Le Tribunal Administratif de Nantes a été saisi par M. A... d'un recours en excès de pouvoir contre la décision du 21 août 2025 par laquelle l'officier d'état civil du service central d'état civil a maintenu un sursis à l'exploitation de son acte de naissance. Le juge a rejeté la requête comme portée devant une juridiction incompétente, rappelant que les actes d'état civil sont placés sous le contrôle du procureur de la République, relevant ainsi de l'autorité judiciaire. La solution retenue est fondée sur l'article R. 222-1 du code de justice administrative, combiné aux articles 34-1 du code civil et 2 du décret n° 2017-890 du 6 mai 2017.
Texte intégral
Vu la procédure suivante :
Par une requête, enregistrée le 19 novembre 2025, M. B... A... conteste la décision du 21 août 2025 par laquelle l’officier d’état civil du service central d’état civil a sursis à l’exploitation de son acte de naissance et sollicite la levée de ce sursis ainsi que la délivrance d’un certificat de nationalité française.

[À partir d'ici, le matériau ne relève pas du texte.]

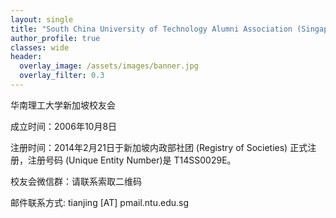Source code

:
 ```yaml
---
layout: single
title: "South China University of Technology Alumni Association (Singapore)"
author_profile: true
classes: wide
header:
  overlay_image: /assets/images/banner.jpg
  overlay_filter: 0.3
---
```


华南理工大学新加坡校友会

成立时间：2006年10月8日

注册时间：2014年2月21日于新加坡内政部社团 (Registry of Societies) 正式注册，注册号码 (Unique Entity Number)是 T14SS0029E。

校友会微信群：请联系索取二维码

邮件联系方式: tianjing [AT] pmail.ntu.edu.sg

Vu les autres pièces du dossier.
Vu :
- le code civil ;
- le décret n° 2017-890 du 6 mai 2017 ;
- le code de justice administrative.
Considérant ce qui suit :
Aux termes de l’article R. 222-1 du code de justice administrative : « Les présidents de tribunal administratif (…), les premiers vice-présidents des tribunaux (…) et les présidents de formation de jugement des tribunaux (...) peuvent, par ordonnance : 2° Rejeter les requêtes ne relevant manifestement pas de la compétence de la juridiction administrative (...) ».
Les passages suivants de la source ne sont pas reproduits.